● **INPUT DATA**:

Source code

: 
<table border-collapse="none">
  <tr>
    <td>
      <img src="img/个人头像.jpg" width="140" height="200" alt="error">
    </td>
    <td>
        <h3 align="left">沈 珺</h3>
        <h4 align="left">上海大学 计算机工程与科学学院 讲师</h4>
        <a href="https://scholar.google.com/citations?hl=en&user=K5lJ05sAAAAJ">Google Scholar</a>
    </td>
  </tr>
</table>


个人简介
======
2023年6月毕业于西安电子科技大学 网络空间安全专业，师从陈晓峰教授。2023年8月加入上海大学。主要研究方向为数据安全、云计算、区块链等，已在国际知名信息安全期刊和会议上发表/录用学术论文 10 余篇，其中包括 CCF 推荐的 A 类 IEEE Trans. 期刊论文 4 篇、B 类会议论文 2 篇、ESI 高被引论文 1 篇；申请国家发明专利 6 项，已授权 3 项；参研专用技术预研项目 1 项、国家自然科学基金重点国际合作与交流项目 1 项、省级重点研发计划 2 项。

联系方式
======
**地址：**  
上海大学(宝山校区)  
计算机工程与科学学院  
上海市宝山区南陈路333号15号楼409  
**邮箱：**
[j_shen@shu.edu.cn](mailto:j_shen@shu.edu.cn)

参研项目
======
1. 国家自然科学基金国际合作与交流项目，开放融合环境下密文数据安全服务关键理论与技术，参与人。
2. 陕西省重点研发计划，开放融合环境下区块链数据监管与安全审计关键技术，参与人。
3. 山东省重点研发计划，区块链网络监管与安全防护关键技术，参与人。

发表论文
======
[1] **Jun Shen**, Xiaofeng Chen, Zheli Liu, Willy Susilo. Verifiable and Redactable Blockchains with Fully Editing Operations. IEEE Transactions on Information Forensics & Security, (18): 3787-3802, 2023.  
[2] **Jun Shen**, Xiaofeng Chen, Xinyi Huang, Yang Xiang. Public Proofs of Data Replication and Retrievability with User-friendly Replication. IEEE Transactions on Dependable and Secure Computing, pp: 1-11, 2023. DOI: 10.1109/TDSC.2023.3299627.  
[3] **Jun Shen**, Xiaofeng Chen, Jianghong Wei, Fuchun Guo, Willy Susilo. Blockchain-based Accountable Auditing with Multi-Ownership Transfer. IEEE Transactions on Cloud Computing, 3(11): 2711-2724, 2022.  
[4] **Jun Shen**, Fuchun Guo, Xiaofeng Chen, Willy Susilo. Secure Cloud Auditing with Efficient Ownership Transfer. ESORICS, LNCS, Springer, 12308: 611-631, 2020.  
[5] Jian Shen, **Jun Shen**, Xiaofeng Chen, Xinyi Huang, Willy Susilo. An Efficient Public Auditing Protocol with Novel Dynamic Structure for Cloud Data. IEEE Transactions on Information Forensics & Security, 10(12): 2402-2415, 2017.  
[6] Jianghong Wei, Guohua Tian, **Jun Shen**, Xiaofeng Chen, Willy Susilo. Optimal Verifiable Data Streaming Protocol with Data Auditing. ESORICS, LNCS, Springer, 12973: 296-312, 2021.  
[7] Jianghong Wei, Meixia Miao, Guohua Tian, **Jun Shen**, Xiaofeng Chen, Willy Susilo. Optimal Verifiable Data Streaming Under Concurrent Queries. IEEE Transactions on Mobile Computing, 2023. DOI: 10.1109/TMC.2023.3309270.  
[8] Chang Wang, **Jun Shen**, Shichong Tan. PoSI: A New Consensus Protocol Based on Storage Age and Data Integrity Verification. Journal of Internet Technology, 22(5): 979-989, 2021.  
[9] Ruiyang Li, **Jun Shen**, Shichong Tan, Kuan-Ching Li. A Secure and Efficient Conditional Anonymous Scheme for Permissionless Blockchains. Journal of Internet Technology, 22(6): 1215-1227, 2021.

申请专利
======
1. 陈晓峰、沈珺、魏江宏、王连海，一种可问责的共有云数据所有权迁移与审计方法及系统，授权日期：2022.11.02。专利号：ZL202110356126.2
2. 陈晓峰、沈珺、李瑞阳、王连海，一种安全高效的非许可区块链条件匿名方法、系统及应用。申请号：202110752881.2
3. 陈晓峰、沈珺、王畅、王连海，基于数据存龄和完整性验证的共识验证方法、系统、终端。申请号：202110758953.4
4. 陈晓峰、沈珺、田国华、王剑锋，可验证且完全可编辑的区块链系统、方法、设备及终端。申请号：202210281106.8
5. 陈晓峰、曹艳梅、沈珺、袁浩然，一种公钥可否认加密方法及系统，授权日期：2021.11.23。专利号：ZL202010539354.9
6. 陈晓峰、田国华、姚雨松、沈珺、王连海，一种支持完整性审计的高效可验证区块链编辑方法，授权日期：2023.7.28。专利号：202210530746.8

● **REQUIRED ACTION**:
Make an exact copy of the listing, including every line.

● **SOLVED PROBLEM**:
Source code

: 
<table border-collapse="none">
  <tr>
    <td>
      <img src="img/个人头像.jpg" width="140" height="200" alt="error">
    </td>
    <td>
        <h3 align="left">沈 珺</h3>
        <h4 align="left">上海大学 计算机工程与科学学院 讲师</h4>
        <a href="https://scholar.google.com/citations?hl=en&user=K5lJ05sAAAAJ">Google Scholar</a>
    </td>
  </tr>
</table>


个人简介
======
2023年6月毕业于西安电子科技大学 网络空间安全专业，师从陈晓峰教授。2023年8月加入上海大学。主要研究方向为数据安全、云计算、区块链等，已在国际知名信息安全期刊和会议上发表/录用学术论文 10 余篇，其中包括 CCF 推荐的 A 类 IEEE Trans. 期刊论文 4 篇、B 类会议论文 2 篇、ESI 高被引论文 1 篇；申请国家发明专利 6 项，已授权 3 项；参研专用技术预研项目 1 项、国家自然科学基金重点国际合作与交流项目 1 项、省级重点研发计划 2 项。

联系方式
======
**地址：**  
上海大学(宝山校区)  
计算机工程与科学学院  
上海市宝山区南陈路333号15号楼409  
**邮箱：**
[j_shen@shu.edu.cn](mailto:j_shen@shu.edu.cn)

参研项目
======
1. 国家自然科学基金国际合作与交流项目，开放融合环境下密文数据安全服务关键理论与技术，参与人。
2. 陕西省重点研发计划，开放融合环境下区块链数据监管与安全审计关键技术，参与人。
3. 山东省重点研发计划，区块链网络监管与安全防护关键技术，参与人。

发表论文
======
[1] **Jun Shen**, Xiaofeng Chen, Zheli Liu, Willy Susilo. Verifiable and Redactable Blockchains with Fully Editing Operations. IEEE Transactions on Information Forensics & Security, (18): 3787-3802, 2023.  
[2] **Jun Shen**, Xiaofeng Chen, Xinyi Huang, Yang Xiang. Public Proofs of Data Replication and Retrievability with User-friendly Replication. IEEE Transactions on Dependable and Secure Computing, pp: 1-11, 2023. DOI: 10.1109/TDSC.2023.3299627.  
[3] **Jun Shen**, Xiaofeng Chen, Jianghong Wei, Fuchun Guo, Willy Susilo. Blockchain-based Accountable Auditing with Multi-Ownership Transfer. IEEE Transactions on Cloud Computing, 3(11): 2711-2724, 2022.  
[4] **Jun Shen**, Fuchun Guo, Xiaofeng Chen, Willy Susilo. Secure Cloud Auditing with Efficient Ownership Transfer. ESORICS, LNCS, Springer, 12308: 611-631, 2020.  
[5] Jian Shen, **Jun Shen**, Xiaofeng Chen, Xinyi Huang, Willy Susilo. An Efficient Public Auditing Protocol with Novel Dynamic Structure for Cloud Data. IEEE Transactions on Information Forensics & Security, 10(12): 2402-2415, 2017.  
[6] Jianghong Wei, Guohua Tian, **Jun Shen**, Xiaofeng Chen, Willy Susilo. Optimal Verifiable Data Streaming Protocol with Data Auditing. ESORICS, LNCS, Springer, 12973: 296-312, 2021.  
[7] Jianghong Wei, Meixia Miao, Guohua Tian, **Jun Shen**, Xiaofeng Chen, Willy Susilo. Optimal Verifiable Data Streaming Under Concurrent Queries. IEEE Transactions on Mobile Computing, 2023. DOI: 10.1109/TMC.2023.3309270.  
[8] Chang Wang, **Jun Shen**, Shichong Tan. PoSI: A New Consensus Protocol Based on Storage Age and Data Integrity Verification. Journal of Internet Technology, 22(5): 979-989, 2021.  
[9] Ruiyang Li, **Jun Shen**, Shichong Tan, Kuan-Ching Li. A Secure and Efficient Conditional Anonymous Scheme for Permissionless Blockchains. Journal of Internet Technology, 22(6): 1215-1227, 2021.

申请专利
======
1. 陈晓峰、沈珺、魏江宏、王连海，一种可问责的共有云数据所有权迁移与审计方法及系统，授权日期：2022.11.02。专利号：ZL202110356126.2
2. 陈晓峰、沈珺、李瑞阳、王连海，一种安全高效的非许可区块链条件匿名方法、系统及应用。申请号：202110752881.2
3. 陈晓峰、沈珺、王畅、王连海，基于数据存龄和完整性验证的共识验证方法、系统、终端。申请号：202110758953.4
4. 陈晓峰、沈珺、田国华、王剑锋，可验证且完全可编辑的区块链系统、方法、设备及终端。申请号：202210281106.8
5. 陈晓峰、曹艳梅、沈珺、袁浩然，一种公钥可否认加密方法及系统，授权日期：2021.11.23。专利号：ZL202010539354.9
6. 陈晓峰、田国华、姚雨松、沈珺、王连海，一种支持完整性审计的高效可验证区块链编辑方法，授权日期：2023.7.28。专利号：202210530746.8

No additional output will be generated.